A 'scheme deficit' occurs when a salary-related pension scheme does not have enough assets to pay for all its future possible liabilities. Either the employer will have to make additional payments to make up the deficit, or the trustees will have to find some other way of reducing the deficit such as cutting benefits, increasing member contributions, or even closing the scheme for future accrual.
There are different ways of measuring the deficit, and a legal requirement to reduce any deficit over time. This legal requirement has changed a number of times in recent years as government has tried to get the right balance between protecting members' future pensions and not putting so heavy a funding obligation on employers as to encourage them to close schemes.
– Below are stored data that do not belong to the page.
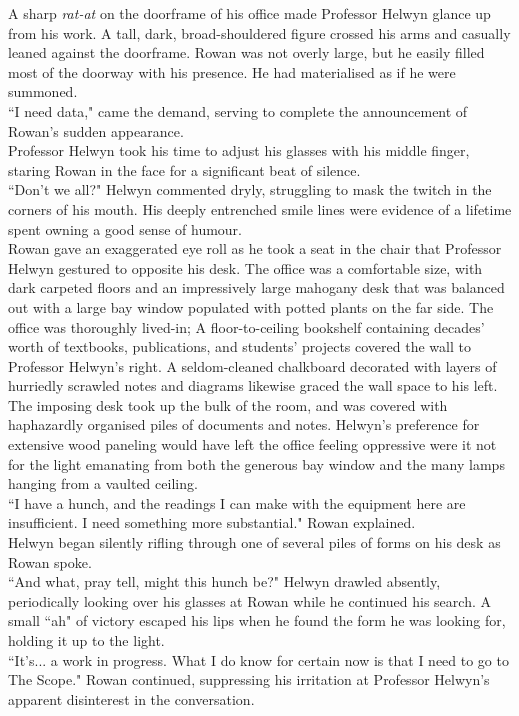 A sharp \textit{rat-at} on the doorframe of his office made Professor Helwyn glance up from his work.
A tall, dark, broad-shouldered figure crossed his arms and casually leaned against the doorframe.
Rowan was not overly large, but he easily filled most of the doorway with his presence.
He had materialised as if he were summoned.\\
``I need data," came the demand, serving to complete the announcement of Rowan's sudden appearance.\\ 
Professor Helwyn took his time to adjust his glasses with his middle finger, staring Rowan in the face for a significant beat of silence.\\
``Don't we all?" Helwyn commented dryly, struggling to mask the twitch in the corners of his mouth.
His deeply entrenched smile lines were evidence of a lifetime spent owning a good sense of humour.\\

Rowan gave an exaggerated eye roll as he took a seat in the chair that Professor Helwyn gestured to opposite his desk.
The office was a comfortable size, with dark carpeted floors and an impressively large mahogany desk that was balanced out with a large bay window populated with potted plants on the far side. 
The office was thoroughly lived-in; 
A floor-to-ceiling bookshelf containing decades' worth of textbooks, publications, and students' projects covered the wall to Professor Helwyn's right.
A seldom-cleaned chalkboard decorated with layers of hurriedly scrawled notes and diagrams likewise graced the wall space to his left. 
The imposing desk took up the bulk of the room, and was covered with haphazardly organised piles of documents and notes.
Helwyn's preference for extensive wood paneling would have left the office feeling oppressive were it not for the light emanating from both the generous bay window and the many lamps hanging from a vaulted ceiling.\\

``I have a hunch, and the readings I can make with the equipment here are insufficient. I need something more substantial." Rowan explained.\\
Helwyn began silently rifling through one of several piles of forms on his desk as Rowan spoke.\\
``And what, pray tell, might this hunch be?" Helwyn drawled absently, periodically looking over his glasses at Rowan while he continued his search.
A small ``ah" of victory escaped his lips when he found the form he was looking for, holding it up to the light.\\
``It's... a work in progress. What I do know for certain now is that I need to go to The Scope." Rowan continued, suppressing his irritation at Professor Helwyn's apparent disinterest in the conversation.\\


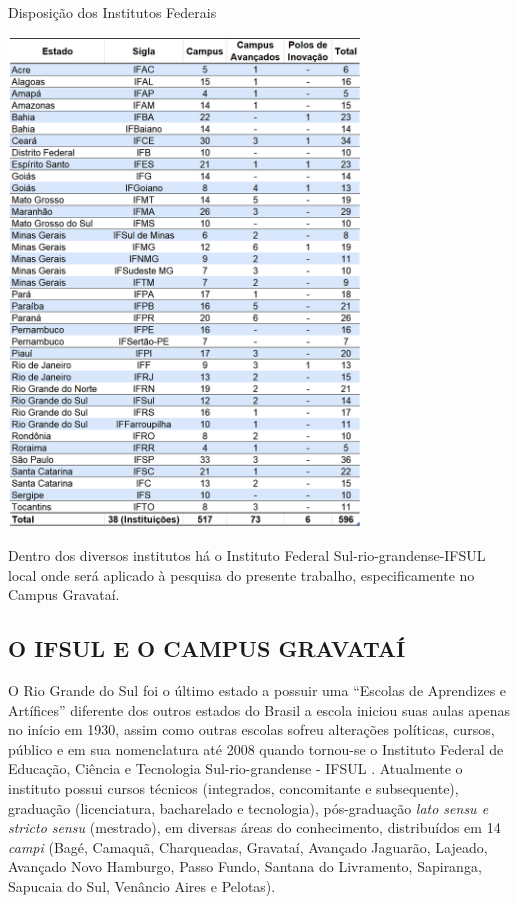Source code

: \graphicspath{{tabelas/}}
\begin{table}[!ht]
\centering
\begin{minipage}{1.\textwidth}
\caption{Disposição dos Institutos Federais}
\centering
\includegraphics[width=0.7\textwidth]{tabela02-institutos.png}
\label{tab: tabela02-institutos}
\end{minipage}
\end{table}

Dentro dos diversos institutos há o Instituto Federal Sul-rio-grandense-IFSUL local onde será aplicado à pesquisa do presente trabalho, especificamente no Campus Gravataí.

\subsection{O IFSUL E O CAMPUS GRAVATAÍ}
O Rio Grande do Sul foi o último estado a possuir uma “Escolas de Aprendizes e Artífices” diferente dos outros estados do Brasil a escola iniciou suas aulas apenas no início em 1930, assim como outras escolas sofreu alterações políticas, cursos, público e em sua nomenclatura até 2008 quando tornou-se o Instituto Federal de Educação, Ciência e Tecnologia Sul-rio-grandense - IFSUL \cite{ifsul2015}. Atualmente o instituto possui cursos técnicos (integrados, concomitante e subsequente), graduação (licenciatura, bacharelado e tecnologia), pós-graduação \textit{lato sensu e stricto sensu} (mestrado), em diversas áreas do conhecimento, distribuídos em 14 \textit{campi} (Bagé, Camaquã, Charqueadas, Gravataí, Avançado Jaguarão, Lajeado, Avançado Novo Hamburgo, Passo Fundo, Santana do Livramento, Sapiranga, Sapucaia do Sul, Venâncio Aires e Pelotas).

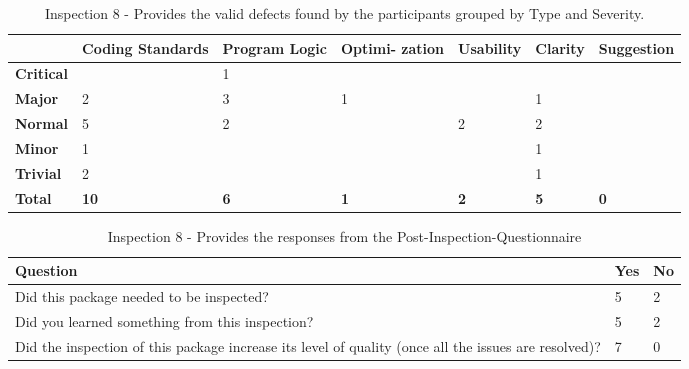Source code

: \begin{table}[!h]
  \begin{center}
    \caption[Inspection 8 - Results by Type and Severity]{Inspection 8 -
      Provides the valid defects found by the participants grouped by Type
      and Severity.}
    \label{tab:inspection-results-8-type}
    \begin{tabular}{|p{2.0cm}|p{1.7cm}|p{1.5cm}|p{1.7cm}|p{1.4cm}|p{1.4cm}|p{1.5cm}|}  \hline   
\small{} & \small{}{\bf Coding Standards} & 
\small{}{\bf Program Logic} & \small{} {\bf Optimi- zation} & 
\small{}{\bf Usability} & \small{} {\bf Clarity} & 
\small{} {\bf Suggestion} \\ \hline

{\bf Critical} &   & 1 &   &   &   &   \\ \hline
{\bf Major}    & 2 & 3 & 1 &   & 1 &   \\ \hline
{\bf Normal}   & 5 & 2 &   & 2 & 2 &   \\ \hline
{\bf Minor}    & 1 &   &   &   & 1 &   \\ \hline
{\bf Trivial}  & 2 &   &   &   & 1 &   \\ \hline

{\bf Total} & {\bf 10} & {\bf 6} & {\bf 1} & {\bf 2} & {\bf 5} & {\bf 0} \\ \hline
    \end{tabular}
  \end{center}
\end{table}

\begin{table}[!h]
  \begin{center}
    \caption[Post Inspection 8 - Responses]{Inspection 8 - Provides the
      responses from the Post-Inspection-Questionnaire}
    \label{tab:post-inspection-questionnaire-results-8}
    \begin{tabular}{|p{8.0cm}|p{2.5cm}|p{2.5cm}|} \hline
{\bf Question} & {\bf Yes} & {\bf No} \\ \hline
Did this package needed to be inspected?  & 5 & 2 \\ \hline
Did you learned something from this inspection?  & 5 & 2 \\ \hline
Did the inspection of this package increase its level of quality (once all
the issues are resolved)? & 7 & 0 \\ \hline
    \end{tabular}
  \end{center}
\end{table}





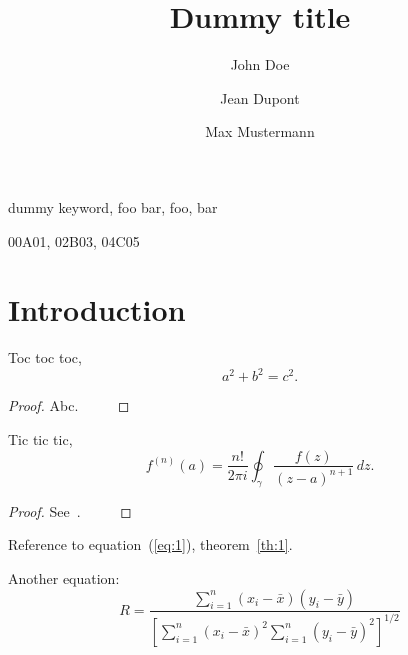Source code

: \documentclass{etna}
\title{Dummy title}
\author{John Doe\footnotemark[1]
\and
Jean Dupont\footnotemark[1]
\and
Max Mustermann\footnotemark[2]
}
\begin{document}
\maketitle



\begin{abstract}
  \lipsum[1]
\end{abstract}

\begin{keywords}
   dummy keyword, foo bar, foo, bar
\end{keywords}

\begin{AMS}
  00A01, 02B03, 04C05
\end{AMS}

\section{Introduction}
\lipsum[2]

\begin{theorem}[Pythagoras]
Toc toc toc,
\begin{equation}
a^2 + b^2 = c^2.
\end{equation}
\end{theorem}
\begin{proof}
  Abc. $\qquad$
\end{proof}

\lipsum[3]

\begin{theorem}[Cauchy]\label{th:1}
  Tic tic tic,
  \begin{equation}\label{eq:1}
    f^{(n)}(a) = \frac{n!}{2\pi i} \oint_\gamma \frac{f(z)}{(z-a)^{n+1}}\, dz.
  \end{equation}
\end{theorem}
\begin{proof}
See~\cite{MR2882785}. $\qquad$
\end{proof}

Reference to equation~(\ref{eq:1}), theorem~\ref{th:1}.

Another equation:
\begin{equation}
  R = \frac{\displaystyle{\sum_{i=1}^n (x_i-\bar{x})(y_i-
\bar{y})}}{\displaystyle{\left[
\sum_{i=1}^n(x_i-\bar{x})^2
\sum_{i=1}^n(y_i-\bar{y})^2\right]^{1/2}}}
\end{equation}
\end{document}
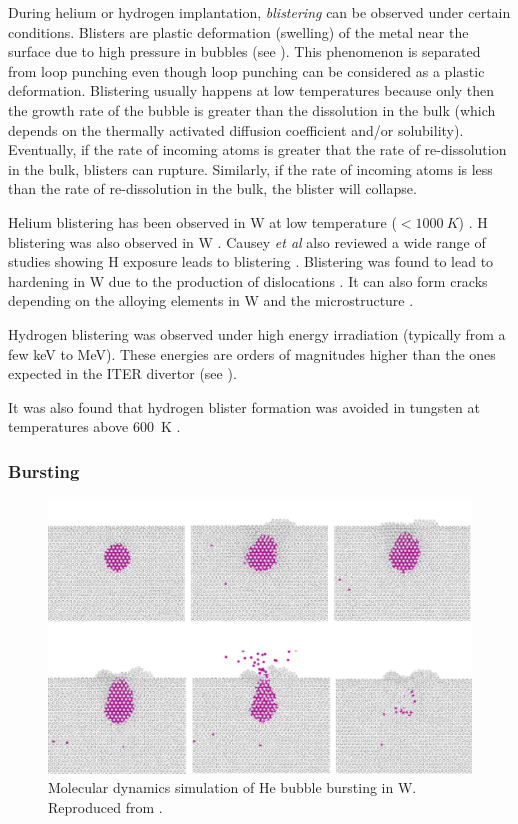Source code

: During helium or hydrogen implantation, \textit{blistering} can be observed under certain conditions.
Blisters are plastic deformation (swelling) of the metal near the surface due to high pressure in bubbles (see ).
This phenomenon is separated from loop punching even though loop punching can be considered as a plastic deformation.
Blistering usually happens at low temperatures because only then the growth rate of the bubble is greater than the dissolution in the bulk (which depends on the thermally activated diffusion coefficient and/or solubility).
Eventually, if the rate of incoming atoms is greater that the rate of re-dissolution in the bulk, blisters can rupture.
Similarly, if the rate of incoming atoms is less than the rate of re-dissolution in the bulk, the blister will collapse.

Helium blistering has been observed in W at low temperature ($< \SI{1000}{K}$) .
H blistering was also observed in W .
Causey \textit{et al} also reviewed a wide range of studies showing H exposure leads to blistering .
Blistering was found to lead to hardening in W due to the production of dislocations .
It can also form cracks depending on the alloying elements in W and the microstructure .

Hydrogen blistering was observed under high energy irradiation (typically from a few \si{keV} to \si{MeV}).
These energies are orders of magnitudes higher than the ones expected in the ITER divertor (see ).

It was also found that hydrogen blister formation was avoided in tungsten at temperatures above \SI{600}{K} .

\subsubsection{Bursting}

\begin{figure} [h!]
    \centering
    \includegraphics[width=\linewidth]{Figures/Chapter1/bubble_bursting_zhou.jpg}
    \caption{Molecular dynamics simulation of He bubble bursting in W. Reproduced from \cite{zhou_growth_2019}.}
\end{figure}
Stock markets and other investments can go up and down quite sharply. Pension deficits can reflect this. There is no need to panic if your scheme has a deficit if you work for a secure employer with a long-term commitment to reducing the deficit. A large deficit in a more precarious company gives more cause for concern, although the Pensions Protection Fund (PPF) now offers some relief if an employer goes bust, leaving a scheme in deficit.
If the employer refuses or is unable to pay higher contributions to deal with the deficit, the trustees have little choice other than to reduce the benefits of the scheme, increase employee contributions or close the scheme to future accrual. Every effort should be made to persuade the employer to meet their moral obligation to maintain the broad pensions promise they have made to staff.
Increasingly, unions are acting to defend pensions – sometimes through strike action, but more commonly by negotiating ways of saving the scheme, perhaps through agreeing some reduction in benefits or an increase in employee contributions. A good pension scheme is worth defending.